* [Goal of the exercise]
Below are entries; output exactly the lines from the one with "En salud la" to the one with "En el monitoreo", both included, and nothing else.

+---+

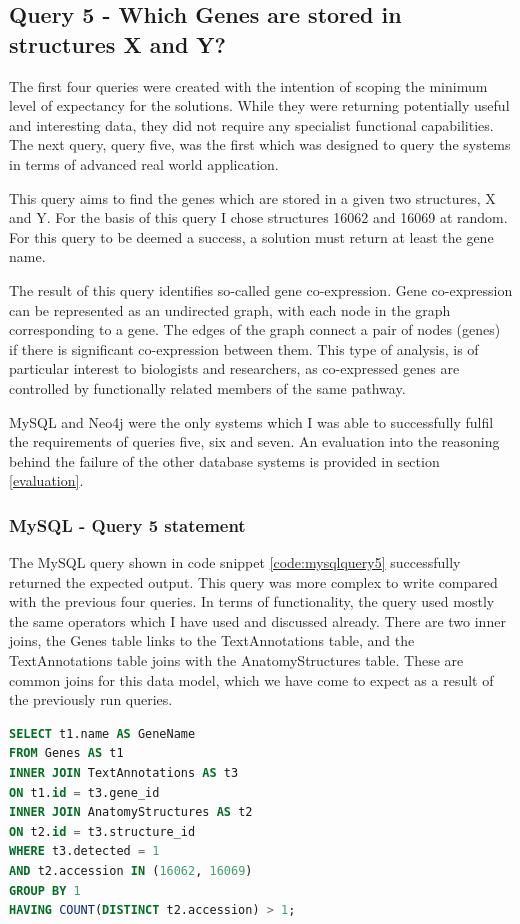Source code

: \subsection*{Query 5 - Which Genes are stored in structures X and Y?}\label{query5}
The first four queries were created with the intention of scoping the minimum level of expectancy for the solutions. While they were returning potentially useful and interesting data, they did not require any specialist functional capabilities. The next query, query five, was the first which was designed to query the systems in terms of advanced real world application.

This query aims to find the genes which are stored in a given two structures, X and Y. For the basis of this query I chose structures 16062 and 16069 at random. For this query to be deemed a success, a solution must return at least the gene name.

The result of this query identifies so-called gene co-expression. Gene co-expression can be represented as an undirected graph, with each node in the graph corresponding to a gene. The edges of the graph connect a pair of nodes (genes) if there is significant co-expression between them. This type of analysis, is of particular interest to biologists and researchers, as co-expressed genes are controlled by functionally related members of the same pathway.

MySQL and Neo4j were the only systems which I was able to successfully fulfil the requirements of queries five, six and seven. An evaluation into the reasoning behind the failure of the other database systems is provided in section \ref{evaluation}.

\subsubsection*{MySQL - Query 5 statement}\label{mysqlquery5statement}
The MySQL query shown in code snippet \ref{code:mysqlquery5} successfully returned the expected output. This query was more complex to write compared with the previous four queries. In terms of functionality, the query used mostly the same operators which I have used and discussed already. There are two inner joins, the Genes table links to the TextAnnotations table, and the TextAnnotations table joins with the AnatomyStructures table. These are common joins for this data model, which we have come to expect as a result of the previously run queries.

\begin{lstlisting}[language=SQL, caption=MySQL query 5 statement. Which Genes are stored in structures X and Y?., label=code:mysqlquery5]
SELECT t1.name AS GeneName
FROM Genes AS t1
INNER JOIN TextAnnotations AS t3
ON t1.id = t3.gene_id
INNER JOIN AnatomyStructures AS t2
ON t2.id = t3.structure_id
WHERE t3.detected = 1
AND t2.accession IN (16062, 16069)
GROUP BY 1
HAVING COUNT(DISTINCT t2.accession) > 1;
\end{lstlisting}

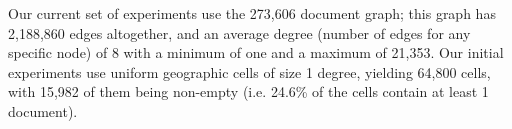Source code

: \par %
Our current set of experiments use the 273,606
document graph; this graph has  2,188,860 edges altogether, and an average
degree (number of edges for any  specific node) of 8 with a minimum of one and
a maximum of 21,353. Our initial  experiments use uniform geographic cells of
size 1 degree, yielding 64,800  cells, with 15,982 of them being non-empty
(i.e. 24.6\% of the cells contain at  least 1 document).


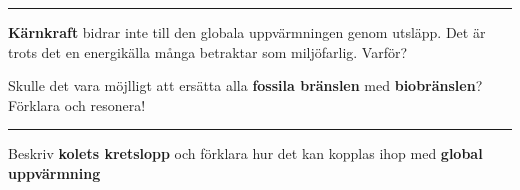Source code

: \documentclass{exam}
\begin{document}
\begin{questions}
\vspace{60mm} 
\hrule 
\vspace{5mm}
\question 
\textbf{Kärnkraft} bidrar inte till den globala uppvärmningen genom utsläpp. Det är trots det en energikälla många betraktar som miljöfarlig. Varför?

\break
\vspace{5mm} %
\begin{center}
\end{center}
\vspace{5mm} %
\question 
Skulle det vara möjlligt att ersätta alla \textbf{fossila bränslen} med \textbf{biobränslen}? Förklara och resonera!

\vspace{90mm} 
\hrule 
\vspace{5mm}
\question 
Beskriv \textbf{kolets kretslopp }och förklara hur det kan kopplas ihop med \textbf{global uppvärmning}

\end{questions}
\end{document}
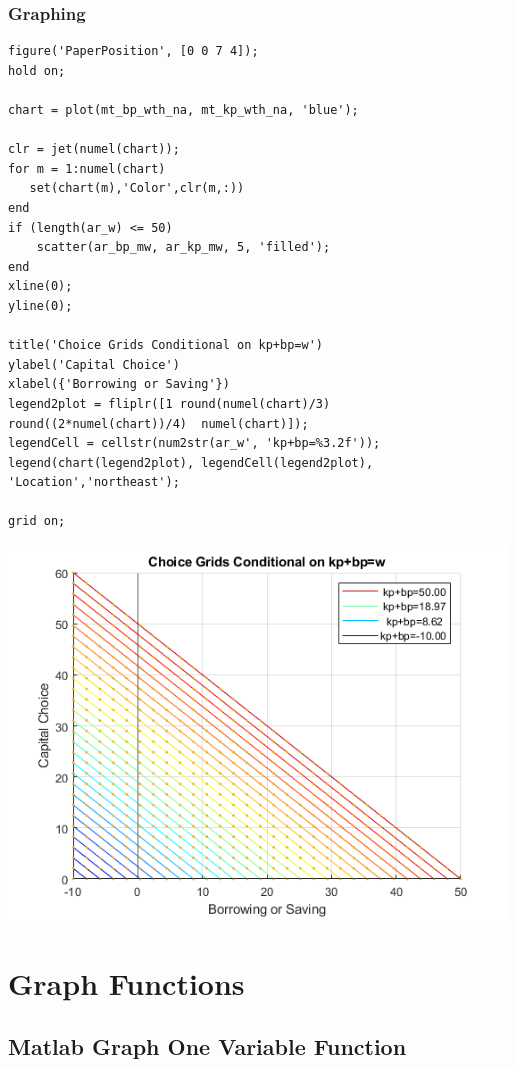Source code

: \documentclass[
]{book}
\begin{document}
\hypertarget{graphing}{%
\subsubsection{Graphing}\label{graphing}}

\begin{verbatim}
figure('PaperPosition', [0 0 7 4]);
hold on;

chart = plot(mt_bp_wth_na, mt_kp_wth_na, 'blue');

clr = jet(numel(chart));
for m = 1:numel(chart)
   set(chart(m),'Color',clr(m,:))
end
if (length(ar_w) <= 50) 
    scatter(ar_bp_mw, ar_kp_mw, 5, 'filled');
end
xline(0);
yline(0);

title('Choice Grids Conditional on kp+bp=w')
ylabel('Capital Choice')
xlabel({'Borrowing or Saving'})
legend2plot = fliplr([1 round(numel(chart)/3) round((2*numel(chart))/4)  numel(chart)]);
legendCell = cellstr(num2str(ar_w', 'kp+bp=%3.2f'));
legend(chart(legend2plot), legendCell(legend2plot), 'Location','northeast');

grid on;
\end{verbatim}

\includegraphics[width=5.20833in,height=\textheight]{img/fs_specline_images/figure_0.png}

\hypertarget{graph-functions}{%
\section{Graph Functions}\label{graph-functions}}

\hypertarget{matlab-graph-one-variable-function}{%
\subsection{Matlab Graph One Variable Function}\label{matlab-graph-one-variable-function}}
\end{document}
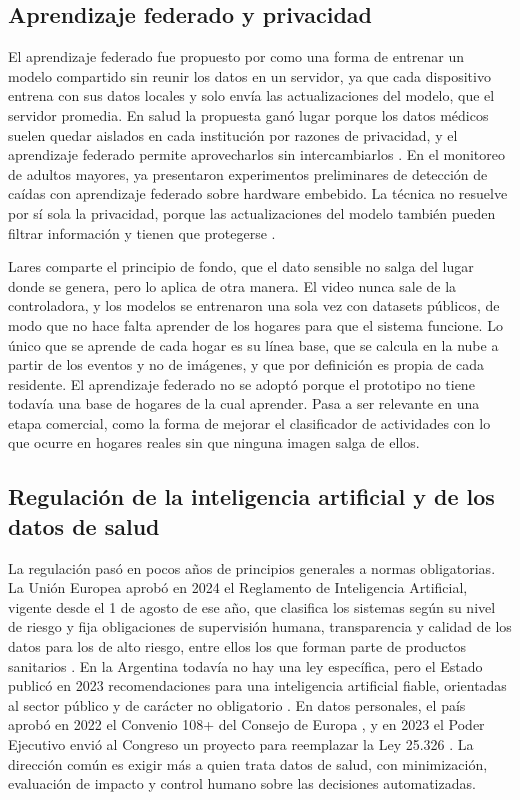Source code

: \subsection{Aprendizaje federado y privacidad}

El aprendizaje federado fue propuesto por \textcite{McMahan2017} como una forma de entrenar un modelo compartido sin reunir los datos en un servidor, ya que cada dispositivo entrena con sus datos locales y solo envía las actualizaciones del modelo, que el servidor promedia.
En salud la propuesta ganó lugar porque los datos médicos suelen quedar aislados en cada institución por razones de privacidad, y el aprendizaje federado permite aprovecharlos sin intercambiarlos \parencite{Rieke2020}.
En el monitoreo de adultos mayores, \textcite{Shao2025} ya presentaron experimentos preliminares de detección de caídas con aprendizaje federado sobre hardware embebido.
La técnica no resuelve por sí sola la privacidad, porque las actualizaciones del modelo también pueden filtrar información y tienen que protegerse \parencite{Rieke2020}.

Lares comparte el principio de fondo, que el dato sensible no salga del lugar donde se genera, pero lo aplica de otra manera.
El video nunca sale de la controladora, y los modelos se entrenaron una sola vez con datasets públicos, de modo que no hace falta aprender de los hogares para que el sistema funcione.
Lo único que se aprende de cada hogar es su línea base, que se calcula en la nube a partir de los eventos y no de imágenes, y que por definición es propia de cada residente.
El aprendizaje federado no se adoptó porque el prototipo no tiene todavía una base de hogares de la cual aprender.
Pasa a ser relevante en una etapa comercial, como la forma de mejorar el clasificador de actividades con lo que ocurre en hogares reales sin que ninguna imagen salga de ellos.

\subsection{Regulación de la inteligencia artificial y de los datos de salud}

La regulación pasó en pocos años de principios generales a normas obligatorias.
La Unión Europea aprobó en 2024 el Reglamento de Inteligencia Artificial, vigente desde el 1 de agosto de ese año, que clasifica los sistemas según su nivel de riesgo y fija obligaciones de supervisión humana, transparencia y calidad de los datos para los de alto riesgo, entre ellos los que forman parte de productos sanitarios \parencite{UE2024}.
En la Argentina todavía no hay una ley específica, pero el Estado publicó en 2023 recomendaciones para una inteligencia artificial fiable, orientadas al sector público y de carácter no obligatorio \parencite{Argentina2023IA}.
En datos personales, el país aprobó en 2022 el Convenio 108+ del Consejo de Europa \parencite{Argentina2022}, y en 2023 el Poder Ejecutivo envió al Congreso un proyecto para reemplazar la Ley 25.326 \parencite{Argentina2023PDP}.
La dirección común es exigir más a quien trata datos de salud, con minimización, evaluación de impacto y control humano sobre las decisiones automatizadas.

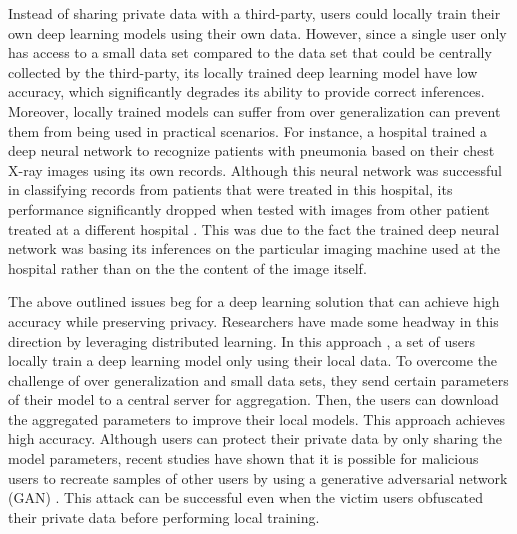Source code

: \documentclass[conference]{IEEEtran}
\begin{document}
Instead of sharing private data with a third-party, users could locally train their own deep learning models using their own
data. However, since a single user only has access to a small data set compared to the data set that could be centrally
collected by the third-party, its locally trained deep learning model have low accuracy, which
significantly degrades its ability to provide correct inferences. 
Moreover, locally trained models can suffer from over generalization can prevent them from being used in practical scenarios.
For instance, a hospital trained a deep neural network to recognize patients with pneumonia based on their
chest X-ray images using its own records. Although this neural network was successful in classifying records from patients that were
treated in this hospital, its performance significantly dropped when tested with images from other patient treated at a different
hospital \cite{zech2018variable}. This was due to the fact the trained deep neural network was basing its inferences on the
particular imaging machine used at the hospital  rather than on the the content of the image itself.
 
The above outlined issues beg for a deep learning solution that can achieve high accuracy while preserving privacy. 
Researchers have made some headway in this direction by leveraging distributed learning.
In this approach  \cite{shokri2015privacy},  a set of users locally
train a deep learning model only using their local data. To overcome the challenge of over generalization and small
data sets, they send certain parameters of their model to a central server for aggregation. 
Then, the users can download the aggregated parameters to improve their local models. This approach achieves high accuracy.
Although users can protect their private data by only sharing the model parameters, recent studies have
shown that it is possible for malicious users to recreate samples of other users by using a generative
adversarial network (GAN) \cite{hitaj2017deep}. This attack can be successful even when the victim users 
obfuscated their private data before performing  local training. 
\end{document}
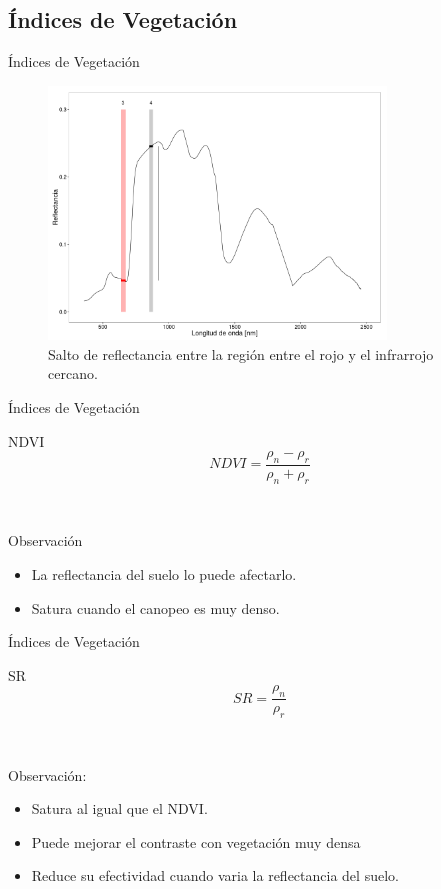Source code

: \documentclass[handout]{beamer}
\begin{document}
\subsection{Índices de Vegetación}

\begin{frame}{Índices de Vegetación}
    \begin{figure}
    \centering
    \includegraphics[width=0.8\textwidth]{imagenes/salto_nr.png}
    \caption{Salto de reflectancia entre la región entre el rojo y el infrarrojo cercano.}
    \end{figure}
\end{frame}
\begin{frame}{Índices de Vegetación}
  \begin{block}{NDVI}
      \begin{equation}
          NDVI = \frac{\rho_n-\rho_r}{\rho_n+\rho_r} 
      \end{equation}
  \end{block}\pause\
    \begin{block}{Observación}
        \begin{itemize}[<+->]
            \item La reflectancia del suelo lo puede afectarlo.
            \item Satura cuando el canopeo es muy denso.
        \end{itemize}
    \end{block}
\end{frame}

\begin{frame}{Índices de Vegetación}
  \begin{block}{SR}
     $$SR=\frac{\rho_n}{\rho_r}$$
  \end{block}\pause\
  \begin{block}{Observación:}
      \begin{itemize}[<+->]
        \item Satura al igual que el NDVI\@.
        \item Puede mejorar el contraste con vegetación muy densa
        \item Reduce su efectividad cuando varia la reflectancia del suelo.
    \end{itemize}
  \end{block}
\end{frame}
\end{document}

+---+

* [Your solution]
En salud la propuesta ganó lugar porque los datos médicos suelen quedar aislados en cada institución por razones de privacidad, y el aprendizaje federado permite aprovecharlos sin intercambiarlos \parencite{Rieke2020}.
En el monitoreo de adultos mayores, \textcite{Shao2025} ya presentaron experimentos preliminares de detección de caídas con aprendizaje federado sobre hardware embebido.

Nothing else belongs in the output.